Goal of the exercise >> Look through the records below for the line with "<h3> Day 18 - 19 </h3>" and the line with "# Atividade MongoDB", then return those lines and all lines between, exactly.

-- Information shown follows --

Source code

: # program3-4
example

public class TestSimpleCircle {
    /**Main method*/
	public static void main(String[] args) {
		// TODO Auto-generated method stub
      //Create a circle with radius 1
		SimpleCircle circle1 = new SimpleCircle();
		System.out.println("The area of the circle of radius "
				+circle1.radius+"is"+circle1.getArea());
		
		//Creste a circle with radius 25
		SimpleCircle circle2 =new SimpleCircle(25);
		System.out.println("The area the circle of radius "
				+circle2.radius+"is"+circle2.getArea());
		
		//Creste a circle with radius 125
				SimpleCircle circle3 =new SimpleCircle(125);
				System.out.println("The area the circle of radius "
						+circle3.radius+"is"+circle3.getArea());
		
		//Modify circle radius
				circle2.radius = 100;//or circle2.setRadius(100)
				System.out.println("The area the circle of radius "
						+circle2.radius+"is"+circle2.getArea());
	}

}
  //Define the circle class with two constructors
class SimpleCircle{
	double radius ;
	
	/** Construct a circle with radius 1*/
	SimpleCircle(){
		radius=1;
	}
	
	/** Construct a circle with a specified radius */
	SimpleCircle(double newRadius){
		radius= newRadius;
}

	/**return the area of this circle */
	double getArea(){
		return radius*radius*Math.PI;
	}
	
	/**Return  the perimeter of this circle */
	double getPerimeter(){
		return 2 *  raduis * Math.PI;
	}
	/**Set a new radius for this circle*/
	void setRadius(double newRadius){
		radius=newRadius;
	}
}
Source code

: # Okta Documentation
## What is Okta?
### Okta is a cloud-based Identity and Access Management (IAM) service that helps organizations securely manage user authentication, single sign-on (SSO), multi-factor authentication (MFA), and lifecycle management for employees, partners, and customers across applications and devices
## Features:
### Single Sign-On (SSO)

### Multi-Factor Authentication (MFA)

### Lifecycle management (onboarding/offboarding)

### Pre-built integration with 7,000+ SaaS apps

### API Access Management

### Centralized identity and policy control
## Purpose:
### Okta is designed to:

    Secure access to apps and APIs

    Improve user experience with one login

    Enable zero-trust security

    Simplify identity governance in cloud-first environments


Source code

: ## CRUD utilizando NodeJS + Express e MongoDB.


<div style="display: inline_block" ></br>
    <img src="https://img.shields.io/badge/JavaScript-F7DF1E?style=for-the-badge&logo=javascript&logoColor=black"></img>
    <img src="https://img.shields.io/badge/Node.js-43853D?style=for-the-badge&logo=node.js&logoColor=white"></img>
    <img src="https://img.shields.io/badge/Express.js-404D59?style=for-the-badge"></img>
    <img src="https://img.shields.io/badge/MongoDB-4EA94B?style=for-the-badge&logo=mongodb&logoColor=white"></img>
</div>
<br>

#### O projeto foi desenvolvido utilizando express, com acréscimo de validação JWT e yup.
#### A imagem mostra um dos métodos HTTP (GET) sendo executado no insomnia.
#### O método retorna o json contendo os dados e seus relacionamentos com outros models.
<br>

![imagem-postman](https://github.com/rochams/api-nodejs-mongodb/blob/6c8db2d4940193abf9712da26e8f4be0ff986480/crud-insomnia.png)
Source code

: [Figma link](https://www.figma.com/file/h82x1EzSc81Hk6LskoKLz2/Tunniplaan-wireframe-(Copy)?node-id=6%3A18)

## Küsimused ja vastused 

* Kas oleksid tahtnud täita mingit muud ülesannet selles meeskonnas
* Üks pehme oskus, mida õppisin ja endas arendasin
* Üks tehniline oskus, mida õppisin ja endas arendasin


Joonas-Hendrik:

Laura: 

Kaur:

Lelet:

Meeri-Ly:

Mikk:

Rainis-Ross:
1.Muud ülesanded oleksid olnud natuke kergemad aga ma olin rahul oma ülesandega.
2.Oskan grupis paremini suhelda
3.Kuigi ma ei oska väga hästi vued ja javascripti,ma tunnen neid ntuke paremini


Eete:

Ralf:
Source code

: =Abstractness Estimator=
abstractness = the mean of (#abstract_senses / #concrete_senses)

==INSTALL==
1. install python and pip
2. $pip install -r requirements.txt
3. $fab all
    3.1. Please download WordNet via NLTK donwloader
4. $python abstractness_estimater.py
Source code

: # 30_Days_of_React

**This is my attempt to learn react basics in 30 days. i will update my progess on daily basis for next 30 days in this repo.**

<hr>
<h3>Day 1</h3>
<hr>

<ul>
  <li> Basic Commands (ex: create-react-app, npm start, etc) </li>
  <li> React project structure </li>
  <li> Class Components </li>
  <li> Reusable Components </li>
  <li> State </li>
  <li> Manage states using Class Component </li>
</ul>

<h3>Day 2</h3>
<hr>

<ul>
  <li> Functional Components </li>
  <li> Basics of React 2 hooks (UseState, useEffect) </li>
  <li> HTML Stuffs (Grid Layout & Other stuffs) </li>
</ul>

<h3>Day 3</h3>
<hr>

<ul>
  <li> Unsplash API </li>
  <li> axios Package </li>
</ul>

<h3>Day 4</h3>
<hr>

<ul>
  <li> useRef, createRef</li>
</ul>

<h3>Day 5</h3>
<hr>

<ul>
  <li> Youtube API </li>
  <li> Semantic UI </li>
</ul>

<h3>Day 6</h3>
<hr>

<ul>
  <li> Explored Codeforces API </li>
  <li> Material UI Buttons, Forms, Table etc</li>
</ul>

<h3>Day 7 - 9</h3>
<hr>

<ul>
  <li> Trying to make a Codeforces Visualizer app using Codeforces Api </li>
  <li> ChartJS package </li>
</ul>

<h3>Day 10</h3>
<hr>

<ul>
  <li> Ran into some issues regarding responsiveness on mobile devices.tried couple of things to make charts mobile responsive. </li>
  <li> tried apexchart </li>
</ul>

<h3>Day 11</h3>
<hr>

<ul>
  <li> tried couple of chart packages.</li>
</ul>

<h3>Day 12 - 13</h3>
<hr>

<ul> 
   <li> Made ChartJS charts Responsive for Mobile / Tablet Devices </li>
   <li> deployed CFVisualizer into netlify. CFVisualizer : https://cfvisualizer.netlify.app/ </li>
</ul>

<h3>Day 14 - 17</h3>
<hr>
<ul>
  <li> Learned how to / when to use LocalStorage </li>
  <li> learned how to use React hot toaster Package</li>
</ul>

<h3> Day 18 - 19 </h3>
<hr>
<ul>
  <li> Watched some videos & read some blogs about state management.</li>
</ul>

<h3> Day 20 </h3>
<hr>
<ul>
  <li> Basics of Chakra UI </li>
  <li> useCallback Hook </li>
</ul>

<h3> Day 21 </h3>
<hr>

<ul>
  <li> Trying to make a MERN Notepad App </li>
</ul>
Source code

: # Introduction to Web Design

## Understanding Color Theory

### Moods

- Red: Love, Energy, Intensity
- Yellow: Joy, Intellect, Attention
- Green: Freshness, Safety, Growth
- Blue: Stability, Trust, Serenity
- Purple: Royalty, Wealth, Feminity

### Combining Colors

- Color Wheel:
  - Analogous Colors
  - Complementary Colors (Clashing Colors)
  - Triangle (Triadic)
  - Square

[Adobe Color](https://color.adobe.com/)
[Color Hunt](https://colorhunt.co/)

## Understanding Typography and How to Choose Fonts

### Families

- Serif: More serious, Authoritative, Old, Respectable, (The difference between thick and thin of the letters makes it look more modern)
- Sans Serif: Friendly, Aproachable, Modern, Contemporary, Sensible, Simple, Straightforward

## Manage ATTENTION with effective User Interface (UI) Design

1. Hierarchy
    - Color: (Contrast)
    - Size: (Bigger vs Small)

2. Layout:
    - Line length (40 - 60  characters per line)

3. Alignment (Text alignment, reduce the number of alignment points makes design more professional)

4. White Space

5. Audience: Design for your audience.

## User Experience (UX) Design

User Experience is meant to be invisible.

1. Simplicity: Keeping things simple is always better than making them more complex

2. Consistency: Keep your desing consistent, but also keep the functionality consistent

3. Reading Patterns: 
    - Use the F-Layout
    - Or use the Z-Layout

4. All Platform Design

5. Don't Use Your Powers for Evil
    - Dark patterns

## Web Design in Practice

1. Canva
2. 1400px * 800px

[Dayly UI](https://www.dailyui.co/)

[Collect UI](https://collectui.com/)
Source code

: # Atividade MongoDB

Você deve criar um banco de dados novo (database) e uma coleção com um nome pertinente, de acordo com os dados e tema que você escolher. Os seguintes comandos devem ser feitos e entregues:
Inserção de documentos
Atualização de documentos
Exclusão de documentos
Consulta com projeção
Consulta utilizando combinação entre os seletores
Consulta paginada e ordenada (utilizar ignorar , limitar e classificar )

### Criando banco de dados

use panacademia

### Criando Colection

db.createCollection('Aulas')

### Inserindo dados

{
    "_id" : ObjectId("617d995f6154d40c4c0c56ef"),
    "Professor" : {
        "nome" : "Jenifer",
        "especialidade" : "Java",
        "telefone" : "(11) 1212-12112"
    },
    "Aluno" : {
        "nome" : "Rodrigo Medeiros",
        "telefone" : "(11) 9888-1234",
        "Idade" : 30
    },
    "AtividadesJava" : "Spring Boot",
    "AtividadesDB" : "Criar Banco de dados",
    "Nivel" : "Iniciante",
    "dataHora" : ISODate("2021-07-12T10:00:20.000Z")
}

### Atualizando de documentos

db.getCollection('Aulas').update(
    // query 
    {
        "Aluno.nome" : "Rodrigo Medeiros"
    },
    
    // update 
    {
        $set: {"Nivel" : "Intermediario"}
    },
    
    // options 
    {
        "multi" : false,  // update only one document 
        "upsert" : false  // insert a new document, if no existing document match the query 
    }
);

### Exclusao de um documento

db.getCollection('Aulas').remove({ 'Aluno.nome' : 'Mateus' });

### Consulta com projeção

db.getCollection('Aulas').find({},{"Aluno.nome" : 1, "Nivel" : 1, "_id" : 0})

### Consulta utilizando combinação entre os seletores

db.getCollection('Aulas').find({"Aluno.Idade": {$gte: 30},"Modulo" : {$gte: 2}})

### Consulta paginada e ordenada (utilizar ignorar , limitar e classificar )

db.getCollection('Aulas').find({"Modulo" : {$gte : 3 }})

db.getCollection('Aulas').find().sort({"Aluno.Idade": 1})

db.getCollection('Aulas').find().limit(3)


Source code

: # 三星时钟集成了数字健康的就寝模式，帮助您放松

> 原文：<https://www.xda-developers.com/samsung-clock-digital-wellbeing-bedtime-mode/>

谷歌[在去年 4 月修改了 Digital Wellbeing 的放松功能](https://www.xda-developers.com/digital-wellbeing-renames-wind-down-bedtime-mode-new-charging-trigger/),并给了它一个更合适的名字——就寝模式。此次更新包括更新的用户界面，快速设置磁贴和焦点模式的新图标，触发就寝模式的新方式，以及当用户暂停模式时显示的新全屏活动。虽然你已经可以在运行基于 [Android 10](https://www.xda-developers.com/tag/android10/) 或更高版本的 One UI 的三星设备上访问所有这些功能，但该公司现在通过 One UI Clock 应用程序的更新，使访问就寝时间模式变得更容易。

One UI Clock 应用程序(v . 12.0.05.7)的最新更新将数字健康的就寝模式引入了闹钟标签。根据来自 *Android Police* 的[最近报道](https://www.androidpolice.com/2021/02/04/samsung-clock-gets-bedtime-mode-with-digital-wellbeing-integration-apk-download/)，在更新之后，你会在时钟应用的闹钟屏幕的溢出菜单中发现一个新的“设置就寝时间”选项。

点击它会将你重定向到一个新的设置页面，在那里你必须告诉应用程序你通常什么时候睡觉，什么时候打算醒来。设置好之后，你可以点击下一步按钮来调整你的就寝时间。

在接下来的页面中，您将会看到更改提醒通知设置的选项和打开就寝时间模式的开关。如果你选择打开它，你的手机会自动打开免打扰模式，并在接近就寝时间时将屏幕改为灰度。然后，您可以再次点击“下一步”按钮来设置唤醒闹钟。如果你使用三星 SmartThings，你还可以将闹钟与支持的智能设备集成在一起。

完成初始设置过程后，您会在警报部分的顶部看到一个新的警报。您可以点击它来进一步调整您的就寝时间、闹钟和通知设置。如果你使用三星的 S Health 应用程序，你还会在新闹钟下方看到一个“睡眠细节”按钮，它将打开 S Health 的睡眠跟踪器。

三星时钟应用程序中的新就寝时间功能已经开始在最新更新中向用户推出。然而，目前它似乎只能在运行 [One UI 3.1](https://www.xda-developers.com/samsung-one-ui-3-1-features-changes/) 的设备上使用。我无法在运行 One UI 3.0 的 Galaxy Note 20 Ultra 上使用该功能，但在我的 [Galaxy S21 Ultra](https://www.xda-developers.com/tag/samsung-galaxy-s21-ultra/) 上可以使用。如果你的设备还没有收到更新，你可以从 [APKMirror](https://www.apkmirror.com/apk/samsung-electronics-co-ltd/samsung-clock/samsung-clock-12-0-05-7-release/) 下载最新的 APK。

-- Information shown concluded --

Result of this task >>
<h3> Day 18 - 19 </h3>
<hr>
<ul>
  <li> Watched some videos & read some blogs about state management.</li>
</ul>

<h3> Day 20 </h3>
<hr>
<ul>
  <li> Basics of Chakra UI </li>
  <li> useCallback Hook </li>
</ul>

<h3> Day 21 </h3>
<hr>

<ul>
  <li> Trying to make a MERN Notepad App </li>
</ul>
Source code

: # Introduction to Web Design

## Understanding Color Theory

### Moods

- Red: Love, Energy, Intensity
- Yellow: Joy, Intellect, Attention
- Green: Freshness, Safety, Growth
- Blue: Stability, Trust, Serenity
- Purple: Royalty, Wealth, Feminity

### Combining Colors

- Color Wheel:
  - Analogous Colors
  - Complementary Colors (Clashing Colors)
  - Triangle (Triadic)
  - Square

[Adobe Color](https://color.adobe.com/)
[Color Hunt](https://colorhunt.co/)

## Understanding Typography and How to Choose Fonts

### Families

- Serif: More serious, Authoritative, Old, Respectable, (The difference between thick and thin of the letters makes it look more modern)
- Sans Serif: Friendly, Aproachable, Modern, Contemporary, Sensible, Simple, Straightforward

## Manage ATTENTION with effective User Interface (UI) Design

1. Hierarchy
    - Color: (Contrast)
    - Size: (Bigger vs Small)

2. Layout:
    - Line length (40 - 60  characters per line)

3. Alignment (Text alignment, reduce the number of alignment points makes design more professional)

4. White Space

5. Audience: Design for your audience.

## User Experience (UX) Design

User Experience is meant to be invisible.

1. Simplicity: Keeping things simple is always better than making them more complex

2. Consistency: Keep your desing consistent, but also keep the functionality consistent

3. Reading Patterns: 
    - Use the F-Layout
    - Or use the Z-Layout

4. All Platform Design

5. Don't Use Your Powers for Evil
    - Dark patterns

## Web Design in Practice

1. Canva
2. 1400px * 800px

[Dayly UI](https://www.dailyui.co/)

[Collect UI](https://collectui.com/)
Source code

: # Atividade MongoDB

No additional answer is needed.